As intérpretes Suzy e Inês Santos, que este ano tomam o palco na condição de apresentadoras, asseguram que o vínculo com o Festival nunca se esvaneceu. “Assisto a todos os segundos de todos os Festivais”, diz Inês, que, na infância, formulava as suas próprias tabelas de classificação e fazia apostas com os irmãos. “De repente, era eu que estava em Birmingham a representar Portugal. Foi um orgulho gigante”, acrescenta, “principalmente com uma canção que carrega tanta portugalidade.”.
Já Suzy partilhou a sua proximidade com a Eurovisão, e relembra a dedicação do público eurovisivo: “Nos últimos dez anos tenho sido presença constante em eventos da Eurovisão, sempre a mimar este público tão especial”.
O júri decide
A Antena 1 falou com Gisela João, Benjamim, Pedro Oliveira e Mimicat, parte do corpo de júri que escolhe as canções que seguirão para a Grande Final. Todos partilham o sentimento de enorme responsabilidade que chega com o título de jurado: “A carreira dos artistas está em questão.

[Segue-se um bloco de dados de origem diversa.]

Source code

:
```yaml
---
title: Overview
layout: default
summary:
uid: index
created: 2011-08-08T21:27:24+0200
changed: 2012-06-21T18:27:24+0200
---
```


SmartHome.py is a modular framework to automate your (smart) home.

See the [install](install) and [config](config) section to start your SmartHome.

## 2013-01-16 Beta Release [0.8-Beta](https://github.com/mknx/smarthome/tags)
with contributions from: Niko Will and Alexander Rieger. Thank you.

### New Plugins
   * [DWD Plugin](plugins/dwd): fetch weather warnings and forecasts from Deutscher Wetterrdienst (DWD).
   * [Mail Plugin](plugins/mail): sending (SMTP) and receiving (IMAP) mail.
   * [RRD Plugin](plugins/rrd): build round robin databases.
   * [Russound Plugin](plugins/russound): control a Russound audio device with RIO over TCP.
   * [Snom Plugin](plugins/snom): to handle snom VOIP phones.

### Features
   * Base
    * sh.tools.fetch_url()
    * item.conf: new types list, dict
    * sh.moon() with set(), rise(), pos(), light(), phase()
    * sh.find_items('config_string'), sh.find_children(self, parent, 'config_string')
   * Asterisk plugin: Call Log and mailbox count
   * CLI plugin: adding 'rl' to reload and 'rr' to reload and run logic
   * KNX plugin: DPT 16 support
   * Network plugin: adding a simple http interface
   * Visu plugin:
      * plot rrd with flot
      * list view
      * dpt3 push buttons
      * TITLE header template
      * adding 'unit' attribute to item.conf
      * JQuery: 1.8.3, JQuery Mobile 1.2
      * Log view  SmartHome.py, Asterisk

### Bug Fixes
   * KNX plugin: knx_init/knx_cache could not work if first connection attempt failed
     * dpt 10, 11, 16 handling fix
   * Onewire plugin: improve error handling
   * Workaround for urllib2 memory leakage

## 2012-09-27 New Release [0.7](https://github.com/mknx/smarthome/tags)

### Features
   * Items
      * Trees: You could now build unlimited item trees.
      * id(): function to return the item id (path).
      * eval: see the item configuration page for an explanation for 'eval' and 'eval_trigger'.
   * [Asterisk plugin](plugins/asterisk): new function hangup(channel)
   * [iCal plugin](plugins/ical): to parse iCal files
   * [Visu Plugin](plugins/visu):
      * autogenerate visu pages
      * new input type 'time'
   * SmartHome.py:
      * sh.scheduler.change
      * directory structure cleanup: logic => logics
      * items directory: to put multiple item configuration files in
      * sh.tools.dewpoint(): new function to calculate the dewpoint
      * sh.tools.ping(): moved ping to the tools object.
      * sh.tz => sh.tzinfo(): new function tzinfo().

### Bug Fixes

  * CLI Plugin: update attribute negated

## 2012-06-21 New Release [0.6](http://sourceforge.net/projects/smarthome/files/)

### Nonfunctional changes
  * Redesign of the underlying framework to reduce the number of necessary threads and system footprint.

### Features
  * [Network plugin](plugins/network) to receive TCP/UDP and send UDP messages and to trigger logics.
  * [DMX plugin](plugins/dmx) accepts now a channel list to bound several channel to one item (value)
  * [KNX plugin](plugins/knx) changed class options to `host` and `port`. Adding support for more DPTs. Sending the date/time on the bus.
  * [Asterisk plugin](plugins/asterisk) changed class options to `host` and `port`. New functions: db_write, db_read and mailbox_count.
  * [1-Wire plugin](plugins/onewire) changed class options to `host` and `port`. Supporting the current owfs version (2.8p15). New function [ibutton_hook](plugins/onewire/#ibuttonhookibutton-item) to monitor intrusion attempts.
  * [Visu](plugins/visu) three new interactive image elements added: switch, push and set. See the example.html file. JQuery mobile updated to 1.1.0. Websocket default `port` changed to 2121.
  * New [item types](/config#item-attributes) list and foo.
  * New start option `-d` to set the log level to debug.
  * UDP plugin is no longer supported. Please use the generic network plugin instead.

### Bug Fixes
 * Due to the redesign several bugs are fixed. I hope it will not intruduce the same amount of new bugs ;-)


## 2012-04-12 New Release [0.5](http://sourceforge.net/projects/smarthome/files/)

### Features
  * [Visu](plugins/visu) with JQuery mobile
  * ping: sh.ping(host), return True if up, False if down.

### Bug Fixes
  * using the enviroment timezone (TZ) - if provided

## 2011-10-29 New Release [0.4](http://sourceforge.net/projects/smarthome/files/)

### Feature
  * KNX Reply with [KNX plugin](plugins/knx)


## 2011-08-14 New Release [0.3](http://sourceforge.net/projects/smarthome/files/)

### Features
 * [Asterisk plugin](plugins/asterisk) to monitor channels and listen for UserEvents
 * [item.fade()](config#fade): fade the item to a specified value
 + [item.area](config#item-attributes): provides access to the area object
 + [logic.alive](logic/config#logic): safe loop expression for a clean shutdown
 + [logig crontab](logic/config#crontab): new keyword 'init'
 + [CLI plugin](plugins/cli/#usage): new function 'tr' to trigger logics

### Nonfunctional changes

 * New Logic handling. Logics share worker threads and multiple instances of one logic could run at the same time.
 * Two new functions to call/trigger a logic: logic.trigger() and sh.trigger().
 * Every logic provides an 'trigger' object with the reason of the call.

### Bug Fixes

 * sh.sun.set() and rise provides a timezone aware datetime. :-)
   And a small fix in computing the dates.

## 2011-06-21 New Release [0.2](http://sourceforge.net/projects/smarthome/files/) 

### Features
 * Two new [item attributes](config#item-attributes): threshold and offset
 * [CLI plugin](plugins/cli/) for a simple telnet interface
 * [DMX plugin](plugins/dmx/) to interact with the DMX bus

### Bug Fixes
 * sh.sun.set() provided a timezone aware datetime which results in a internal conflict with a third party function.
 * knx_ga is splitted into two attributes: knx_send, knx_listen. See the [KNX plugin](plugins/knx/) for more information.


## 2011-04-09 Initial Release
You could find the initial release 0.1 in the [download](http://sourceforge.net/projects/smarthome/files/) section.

É uma grande responsabilidade, mas que vem acompanhada sempre de muita diversão”, revelou Pedro Oliveira, vocalista da Sétima Legião.
Mimicat sublinha a nostalgia que é regressar ao Festival: “Ganhar foi só a cereja no topo do bolo – toda a experiência foi absolutamente mágica”. Elogia, ainda, a qualidade e diversidade das canções e deixa um conselho para a próxima semifinal: “Transformem a ansiedade em entusiasmo”.
Para Benjamim, que esteve no Festival duas vezes, em 2017 como teclista em “Nunca Me Fui Embora” (Intérprete: Lena D’Água, Compositor: Pedro da Silva Martins), e em 2018 como compositor de “Zero a Zero”, interpretado por Joana Espadinha, confessa: “Desta vez, estou menos nervoso, é a minha participação mais tranquila de sempre. É uma grande responsabilidade, mas estou muito bem acompanhado”.
Já Gisela João, estreante no Festival da Canção, assume o nervosismo que chega com a posição de jurada, porque “quem sou eu para julgar quem for?”. Reitera, no entanto, a felicidade de ver tanta gente a cantar em português, e a importância da livre submissão de canções. “Já são seis vagas para autores que, talvez, não teriam oportunidade de aparecer de outra forma. É um grande passo.”